Extensive numerical simulations were conducted to validate the effectiveness of the model and algorithm proposed in this study. The results demonstrate that the MILP proposed in this paper can efficiently solve optimal solutions for small-scale problems using CPLEX. Additionally, LNSDF can achieve high-quality scheduling solutions for larger-scale GLSPs in shorter time frames. Furthermore, considering ship fuel emission objectives can better balance lockage efficiency and ship navigation fuel emissions in different traffic scenarios. Sensitivity analysis results indicate that optimizing ship speed can provide more flexible lockage services. When the lock capacity is insufficient, reducing ship speed can distribute the ship waiting time evenly throughout the navigation process, thereby reducing ship navigation fuel emissions. At the same time, for certain important ships, accelerating navigation can ensure a reduction in the waiting time at the serial-locks system, thereby expediting lockage.
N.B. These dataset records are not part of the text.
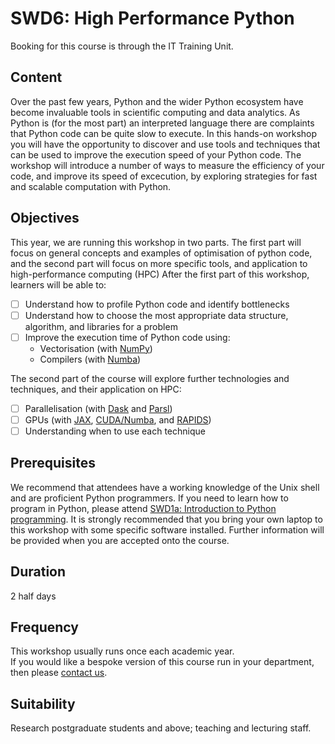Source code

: # SWD6: High Performance Python

Booking for this course is through the IT Training Unit.  

## Content

Over the past few years, Python and the wider Python ecosystem have become invaluable tools in scientific computing and data analytics. As Python is (for the most part) an interpreted language there are complaints that Python code can be quite slow to execute. In this hands-on workshop you will have the opportunity to discover and use tools and techniques that can be used to improve the execution speed of your Python code. The workshop will introduce a number of ways to measure the efficiency of your code, and improve its speed of excecution, by exploring strategies for fast and scalable computation with Python.

## Objectives

This year, we are running this workshop in two parts. The first part will focus on general concepts and examples of optimisation of python code, and the second part will focus on more specific tools, and application to high-performance computing (HPC) After the first part of this workshop, learners will be able to:

- [ ] Understand how to profile Python code and identify bottlenecks
- [ ] Understand how to choose the most appropriate data structure, algorithm, and libraries for a problem
- [ ] Improve the execution time of Python code using: 
	- Vectorisation (with [NumPy](https://numpy.org/doc/stable/reference/ufuncs.html))  
	- Compilers (with [Numba](http://numba.pydata.org/))

The second part of the course will explore further technologies and techniques, and their application on HPC:

 
- [ ] Parallelisation (with [Dask](https://docs.dask.org/en/latest/) and [Parsl](https://parsl-project.org/))  
- [ ] GPUs (with [JAX](https://jax.readthedocs.io/en/latest/index.html), [CUDA/Numba](https://developer.nvidia.com/how-to-cuda-python), and [RAPIDS](https://developer.nvidia.com/rapids))  
- [ ] Understanding when to use each technique

## Prerequisites

We recommend that attendees have a working knowledge of the Unix shell and are proficient Python programmers. If you need to learn how to program in Python, please attend [SWD1a: Introduction to Python programming](https://arc.leeds.ac.uk/training/courses/swd1a/). It is strongly recommended that you bring your own laptop to this workshop with some specific software installed. Further information will be provided when you are accepted onto the course.

## Duration

2 half days

## Frequency

This workshop usually runs once each academic year.  
If you would like a bespoke version of this course run in your department, then please [contact us](https://bit.ly/arc-help).  

## Suitability

Research postgraduate students and above; teaching and lecturing staff.
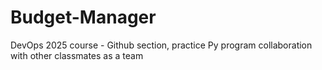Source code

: # Budget-Manager
DevOps 2025 course - Github section, practice Py program collaboration with other classmates as a team
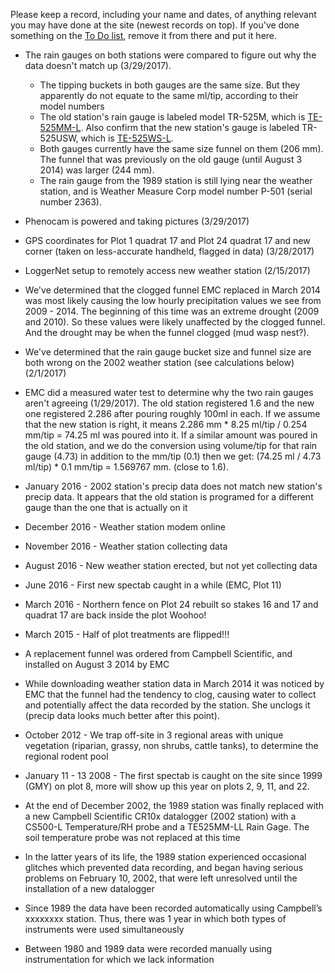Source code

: Please keep a record, including your name and dates, of anything relevant you may have done at the site (newest records on top). If you've done something on the [To Do list](https://github.com/weecology/lab-wiki/wiki/Portal-Site-To-Do), remove it from there and put it here.


- The rain gauges on both stations were compared to figure out why the data doesn't match up (3/29/2017).  
  * The tipping buckets in both gauges are the same size. But they apparently do not equate to the same ml/tip, according to their model numbers
  * The old station's rain gauge is labeled model TR-525M, which is [TE-525MM-L](https://www.campbellsci.com/te525mm-l). Also confirm that the new station's gauge is labeled TR-525USW, which is 
  [TE-525WS-L](https://www.campbellsci.com/te525ws-l).
  * Both gauges currently have the same size funnel on them (206 mm). The funnel that was previously on the old 
  gauge (until August 3 2014) was larger (244 mm). 
  * The rain gauge from the 1989 station is still lying near the weather station, and is Weather Measure Corp 
  model number P-501 (serial number 2363).
 
- Phenocam is powered and taking pictures (3/29/2017)

- GPS coordinates for Plot 1 quadrat 17 and Plot 24 quadrat 17 and new corner (taken on less-accurate handheld, flagged in data) (3/28/2017)

- LoggerNet setup to remotely access new weather station (2/15/2017)

- We've determined that the clogged funnel EMC replaced in March 2014 was most likely causing the low hourly precipitation values we see from 2009 - 2014. The beginning of this time was an extreme drought (2009 and 2010). So these values were likely unaffected by the clogged funnel. And the drought may be when the funnel clogged (mud wasp nest?).

- We've determined that the rain gauge bucket size and funnel size are both wrong on the 2002 weather station (see calculations below) (2/1/2017)

- EMC did a measured water test to determine why the two rain gauges aren't agreeing (1/29/2017). The old station registered 1.6 and the new one registered 2.286 after pouring roughly 100ml in each. If we assume that the new station is right, it means 2.286 mm * 8.25 ml/tip / 0.254 mm/tip = 74.25 ml was poured into it. If a similar amount was poured in the old station, and we do the conversion using volume/tip for that rain gauge (4.73) in addition to the mm/tip (0.1) then we get: (74.25 ml / 4.73 ml/tip) * 0.1 mm/tip = 1.569767 mm. (close to 1.6).

- January 2016 - 2002 station's precip data does not match new station's precip data. It appears that the old station is programed for a different gauge than the one that is actually on it

- December 2016 - Weather station modem online

- November 2016 - Weather station collecting data

- August 2016 - New weather station erected, but not yet collecting data

- June 2016 - First new spectab caught in a while (EMC, Plot 11)

- March 2016 - Northern fence on Plot 24 rebuilt so stakes 16 and 17 and quadrat 17 are back inside the plot Woohoo!

- March 2015 - Half of plot treatments are flipped!!!

- A replacement funnel was ordered from Campbell Scientific, and installed on August 3 2014 by EMC

- While downloading weather station data in March 2014 it was noticed by EMC that the funnel 
had the tendency to clog, causing water to collect and potentially affect the data 
recorded by the station. She unclogs it (precip data looks much better after this point).

- October 2012 - We trap off-site in 3 regional areas with unique vegetation (riparian, grassy, non shrubs, cattle tanks), to determine the regional rodent pool

- January 11 - 13 2008 - The first spectab is caught on the site since 1999 (GMY) on plot 8, more will show up this year on plots 2, 9, 11, and 22.

- At the end of December 2002, the 1989 station was finally replaced with a new Campbell Scientific CR10x datalogger (2002 station) with a CS500-L Temperature/RH probe and a TE525MM-LL Rain Gage. The soil temperature probe was not replaced at this time

- In the latter years of its life, the 1989 station experienced occasional glitches which prevented data recording, and began having serious problems on February 10, 2002, that were left unresolved until the installation of a new datalogger

- Since 1989 the data have been recorded automatically using Campbell’s xxxxxxxx station. Thus, there was 1 year in which both types of instruments were used simultaneously

- Between 1980 and 1989 data were recorded manually using instrumentation for which we lack information

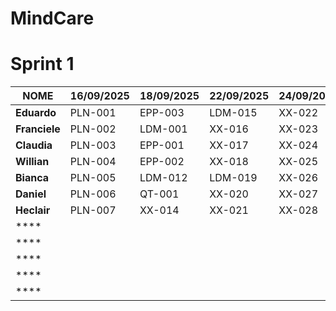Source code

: # MindCare 


# Sprint 1

| **NOME**   | **16/09/2025** | **18/09/2025** | **22/09/2025** | **24/09/2025** | **26/09/2025** | **30/09/2025** | **02/10/2025** |
|-----------|---------------|---------------|---------------|---------------|---------------|---------------|---------------|
| **Eduardo**   | PLN-001 | EPP-003 | LDM-015 | XX-022 | XX-029 | XX-036 | XX-043 |
| **Franciele**    | PLN-002 | LDM-001 | XX-016 | XX-023 | XX-030 | XX-037 | XX-044 |
| **Claudia**    | PLN-003 | EPP-001 | XX-017 | XX-024 | XX-031 | XX-038 | XX-045 |
| **Willian** | PLN-004 | EPP-002 | XX-018 | XX-025 | XX-032 | XX-039 | XX-046 |
| **Bianca**   | PLN-005 | LDM-012 | LDM-019 | XX-026 | XX-033 | XX-040 | XX-047 |
| **Daniel**   | PLN-006 | QT-001 | XX-020 | XX-027 | XX-034 | XX-041 | XX-048 |
| **Heclair**   | PLN-007 | XX-014 | XX-021 | XX-028 | XX-035 | XX-042 | XX-049 |
| ****   |  |  |  |  |  |  |  |
| ****   |  |  |  |  |  |  |  |
| ****   |  |  |  |  |  |  |  |
| ****   |  |  |  |  |  |  |  |
| ****   |  |  |  |  |  |  |  |
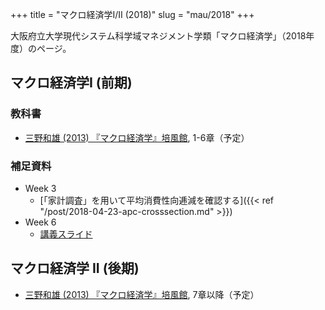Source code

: +++
title = "マクロ経済学I/II (2018)"
slug = "mau/2018"
+++

大阪府立大学現代システム科学域マネジメント学類「マクロ経済学」（2018年度）のページ。

## マクロ経済学I (前期)

### 教科書

- [三野和雄 (2013) 『マクロ経済学』培風館](https://amzn.to/2HRpqvc), 1-6章（予定）

### 補足資料

- Week 3
  - [「家計調査」を用いて平均消費性向逓減を確認する]({{< ref "/post/2018-04-23-apc-crosssection.md" >}})
- Week 6
  - [講義スライド](https://kjst.updog.co/mau18/1-06/day06.html)

## マクロ経済学 II (後期)

- [三野和雄 (2013) 『マクロ経済学』培風館](https://amzn.to/2HRpqvc), 7章以降（予定）


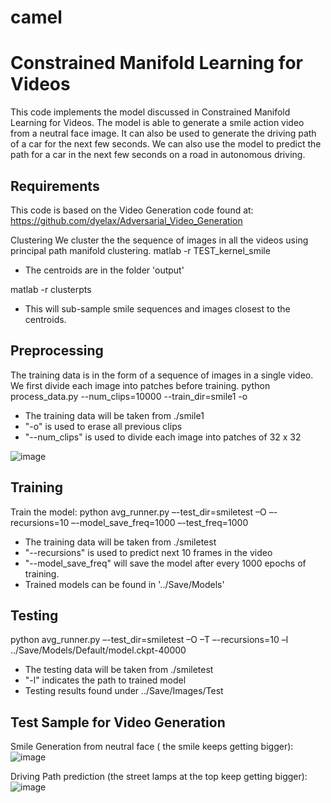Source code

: # camel
Constrained Manifold Learning for Videos
===
This code implements the model discussed in Constrained Manifold Learning for Videos. The model is able to generate a smile action video from a neutral face image. It can also be used to generate the driving path of a car for the next few seconds. We can also use the model to predict the path for a car in the next few seconds on a road in autonomous driving.

Requirements
---
This code is based on the Video Generation code found at:
https://github.com/dyelax/Adversarial_Video_Generation

Clustering
We cluster the the sequence of images in all the videos using principal path manifold clustering. 
matlab -r TEST_kernel_smile
  - The centroids are in the folder 'output'

matlab -r clusterpts
  - This will sub-sample smile sequences and images closest to the centroids.

Preprocessing
---
The training data is in the form of a sequence of images in a single video. We first divide each image into patches before training.
python process_data.py --num_clips=10000 --train_dir=smile1 -o
  - The training data will be taken from ./smile1
  - "-o" is used to erase all previous clips
  - "--num_clips" is used to divide each image into patches of 32 x 32
  
![image](https://user-images.githubusercontent.com/29162185/80721007-0d454500-8b41-11ea-8dba-05c70fc474a4.png)

Training
---
Train the model:
python avg_runner.py –-test_dir=smiletest –O –-recursions=10 –-model_save_freq=1000 –-test_freq=1000

 - The training data will be taken from ./smiletest
 - "--recursions" is used to predict next 10 frames in the video
 - "--model_save_freq" will save the model after every 1000 epochs of training.
 - Trained models can be found in '../Save/Models'

Testing
---
python avg_runner.py –-test_dir=smiletest –O –T –-recursions=10 –l ../Save/Models/Default/model.ckpt-40000
 - The testing data will be taken from ./smiletest
 - "-l" indicates the path to trained model
 - Testing results found under ../Save/Images/Test

Test Sample for Video Generation
---
Smile Generation from neutral face ( the smile keeps getting bigger):
![image](https://user-images.githubusercontent.com/29162185/80721317-6a40fb00-8b41-11ea-8187-8a36370a64ca.png)

Driving Path prediction (the street lamps at the top keep getting bigger): 
![image](https://user-images.githubusercontent.com/29162185/80721528-aecc9680-8b41-11ea-99d5-1be2ec09546e.png)

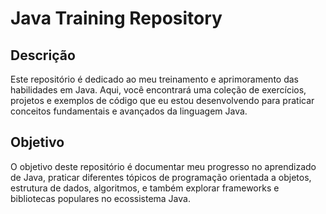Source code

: # Java Training Repository

## Descrição

Este repositório é dedicado ao meu treinamento e aprimoramento das habilidades em Java. Aqui, você encontrará uma coleção de exercícios, projetos e exemplos de código que eu estou desenvolvendo para praticar conceitos fundamentais e avançados da linguagem Java.

## Objetivo

O objetivo deste repositório é documentar meu progresso no aprendizado de Java, praticar diferentes tópicos de programação orientada a objetos, estrutura de dados, algoritmos, e também explorar frameworks e bibliotecas populares no ecossistema Java.



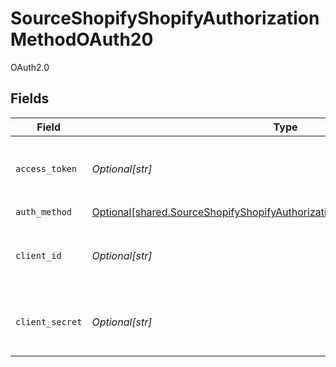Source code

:# SourceShopifyShopifyAuthorizationMethodOAuth20

OAuth2.0


## Fields

| Field                                                                                                                                                            | Type                                                                                                                                                             | Required                                                                                                                                                         | Description                                                                                                                                                      |
| ---------------------------------------------------------------------------------------------------------------------------------------------------------------- | ---------------------------------------------------------------------------------------------------------------------------------------------------------------- | ---------------------------------------------------------------------------------------------------------------------------------------------------------------- | ---------------------------------------------------------------------------------------------------------------------------------------------------------------- |
| `access_token`                                                                                                                                                   | *Optional[str]*                                                                                                                                                  | :heavy_minus_sign:                                                                                                                                               | The Access Token for making authenticated requests.                                                                                                              |
| `auth_method`                                                                                                                                                    | [Optional[shared.SourceShopifyShopifyAuthorizationMethodOAuth20AuthMethod]](undefined/models/shared/sourceshopifyshopifyauthorizationmethodoauth20authmethod.md) | :heavy_check_mark:                                                                                                                                               | N/A                                                                                                                                                              |
| `client_id`                                                                                                                                                      | *Optional[str]*                                                                                                                                                  | :heavy_minus_sign:                                                                                                                                               | The Client ID of the Shopify developer application.                                                                                                              |
| `client_secret`                                                                                                                                                  | *Optional[str]*                                                                                                                                                  | :heavy_minus_sign:                                                                                                                                               | The Client Secret of the Shopify developer application.                                                                                                          |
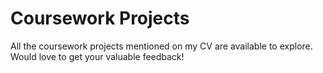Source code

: # Coursework Projects
All the coursework projects mentioned on my CV are available to explore. Would love to get your valuable feedback!
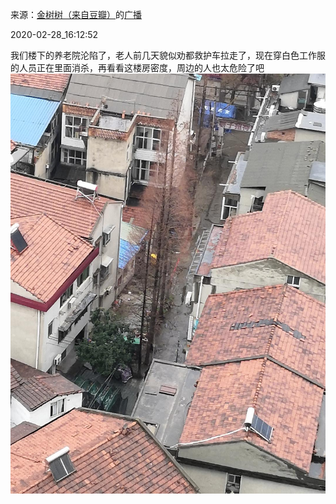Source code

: 来源：[金树树（来自豆瓣）](https://www.douban.com/people/147024697/)的[广播](https://www.douban.com/people/147024697/status/2838110937/)


2020-02-28_16:12:52


我们楼下的养老院沦陷了，老人前几天貌似劝都救护车拉走了，现在穿白色工作服的人员正在里面消杀，再看看这楼房密度，周边的人也太危险了吧
![](./pic/2020-02-28_16:12:52-金树树的广播1.jpg)  

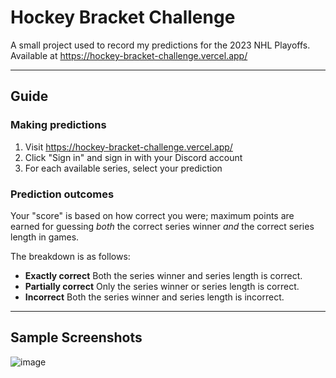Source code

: # Hockey Bracket Challenge

A small project used to record my predictions for the 2023 NHL Playoffs. Available at https://hockey-bracket-challenge.vercel.app/

---

## Guide

### Making predictions

1. Visit https://hockey-bracket-challenge.vercel.app/
1. Click "Sign in" and sign in with your Discord account
1. For each available series, select your prediction

### Prediction outcomes

Your "score" is based on how correct you were; maximum points are earned for guessing _both_ the correct series winner _and_ the correct series length in games.

The breakdown is as follows:

- **Exactly correct** Both the series winner and series length is correct.
- **Partially correct** Only the series winner or series length is correct.
- **Incorrect** Both the series winner and series length is incorrect.

---

## Sample Screenshots

![image](https://user-images.githubusercontent.com/31908183/232652006-0b23906a-ab5d-4844-9d4f-a615207c5615.png)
This study is also subject to some limitations. Firstly, the discretization of ship speeds may result in suboptimal solutions due to the limited granularity of the decision space. Secondly, the reliance on weighted optimization for addressing both objectives introduces a significant dependency on the predetermined weights, potentially biasing the obtained solutions. To address these limitations, future research could explore alternative approaches. For instance, employing continuous optimization techniques for ship speeds could enable the exploration of a broader solution space, leading to potentially improved scheduling outcomes. Additionally, the investigation of multi-objective optimization algorithms that do not require predefined weights could offer more candidate solutions.